La BBC a révélé dimanche que plusieurs millions de dollars auraient été détournés au profit de ce même Jack Warner, lorsqu'il était à la tête de la Concacaf (Confédération d'Amérique du nord, centrale et des Caraïbes). En 2008, ce sont en effet 10 millions de dollars qui ont été transférés par la Fifa vers les comptes de cette fédération continentale. Cet argent était en principe destiné à l'organisation du Mondial-2010 mais a finalement été officiellement offert par la Fédération sud-africaine à la Concacaf pour un programme d'aide à la diaspora africaine dans les Caraïbes. Mais selon la BBC, qui diffuse sur son site Internet des photos des documents bancaires accusateurs, c’est bien Jack Warner et ses proches qui ont profité de l’essentiel de cette manne.

Presque 1,6 million de dollars ont ainsi servi à payer des dépenses de cartes de crédit et des prêts personnels de l'ancien vice-président de la Fifa ; 360 000 dollars ont été retirés directement par des gens liés au Trinidadien et 4,8 millions de dollars sont partis sur les comptes des supermarchés JTA, avant de revenir en grande partie en liquide dans les poches de Jack Warner.

"Nous nions catégoriquement que [ces 10 millions de dollars] aient été un pot-de-vin en échange d'un vote" pour que l'Afrique du Sud obtienne le Mondial-2010, a rétorqué la Fédération sud-africaine de football via un communiqué : "Cela passe sous silence le travail mené par Madiba (Nelson Mandela), l'archevêque (Desmond) Tutu, le gouvernement sud-africain et beaucoup d'autres qui ont sacrifié leur temps, leur argent et leur vie de famille pour rendre fier notre pays".

• Le Maroc spolié lors du vote pour l’attribution du Mondial 2010

Selon le journal sud-africain "Sunday Times" du 7 juin, le vote attribuant l’organisation de la Coupe du monde 2010 à Johannesburg aurait en réalité été gagné par le Maroc. Ce ne serait que grâce à l’intervention de l'inévitable Jack Warner que celle-ci se serait finalement déroulé en Afrique du Sud. Selon le "Sunday Times", le Maroc aurait pourtant payé un pot-de-vin de 1 million de dollars au Trinidadien. Mais celui-ci aurait changé son choix à la dernière minute car il avait reçu davantage d’argent de l’Afrique du Sud.

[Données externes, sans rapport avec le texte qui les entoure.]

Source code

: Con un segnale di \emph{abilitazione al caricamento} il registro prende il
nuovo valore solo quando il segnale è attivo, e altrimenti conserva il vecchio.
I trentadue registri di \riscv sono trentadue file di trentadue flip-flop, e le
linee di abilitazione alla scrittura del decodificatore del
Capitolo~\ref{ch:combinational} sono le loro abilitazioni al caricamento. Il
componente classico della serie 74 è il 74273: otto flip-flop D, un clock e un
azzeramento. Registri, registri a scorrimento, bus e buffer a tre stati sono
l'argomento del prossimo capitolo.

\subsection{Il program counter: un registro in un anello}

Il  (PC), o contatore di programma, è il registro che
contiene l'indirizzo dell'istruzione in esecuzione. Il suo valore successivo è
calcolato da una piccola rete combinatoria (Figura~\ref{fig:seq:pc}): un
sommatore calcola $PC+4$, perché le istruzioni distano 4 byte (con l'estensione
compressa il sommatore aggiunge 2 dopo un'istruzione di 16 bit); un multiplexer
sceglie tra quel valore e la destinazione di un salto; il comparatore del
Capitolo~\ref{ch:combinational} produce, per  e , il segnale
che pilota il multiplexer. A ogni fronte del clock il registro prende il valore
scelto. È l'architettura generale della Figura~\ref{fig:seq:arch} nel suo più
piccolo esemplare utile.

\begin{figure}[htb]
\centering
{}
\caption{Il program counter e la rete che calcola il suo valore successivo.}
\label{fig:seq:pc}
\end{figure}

• Des armes et des investissements allemands pour le Mondial 2006

L’hebdomadaire allemand "Die Zeit" a révélé que le gouvernement de Gerhard Schröder avait livré en 2000 des lance-grenades à l’Arabie saoudite pour s’assurer de son vote lors de l’attribution de l’organisation du Mondial-2006. De même, plusieurs entreprises allemandes sont accusées d’avoir investi des sommes importantes en Asie pour faire gagner quelques voix supplémentaires à la candidature allemande. Selon "Die Zeit", Daimler aurait ainsi injecté plusieurs centaines de millions d’euros dans Hyundaï, une entreprise dont le fils d'un des fondateurs siège au conseil d’administration de la Fifa. Les noms de Volkswagen et Bayer sont également mentionnés par l’hebdomadaire allemand, qui évoque aussi d’importants investissements en Corée du Sud et en Thaïlande. L’Allemagne avait obtenu l’organisation de la Coupe du monde 2006 aux dépens de l’Afrique du Sud après un scrutin très serré (12 voix contre 11).

Toutes ces révélations ne semblent toutefois pas avoir ébranlé Jack Warner, sous le coup d’une demande d’extradition de la justice américaine. Âgé de 72 ans, le Trinidadien s'est ainsi tranquillement rendu à son bureau, samedi 6 juin, au sud de Port-d’Espagne, la capitale de Trinité-et-Tobago, où il est député. À son arrivée, une longue file de ses partisans attendaient depuis 2 h du matin afin d'être reçus par celui qui se présente "comme un Robin des bois".

Mais la pression monte. Le ministre de la Justice de cette île située en mer des Caraïbes, Prakash Ramadar, lui a ainsi demandé, dimanche, sur la chaîne britannique Sky News, d'aller se rendre aux enquêteurs américains à New York : "S'il aime son pays, c'est ce qu'il doit faire".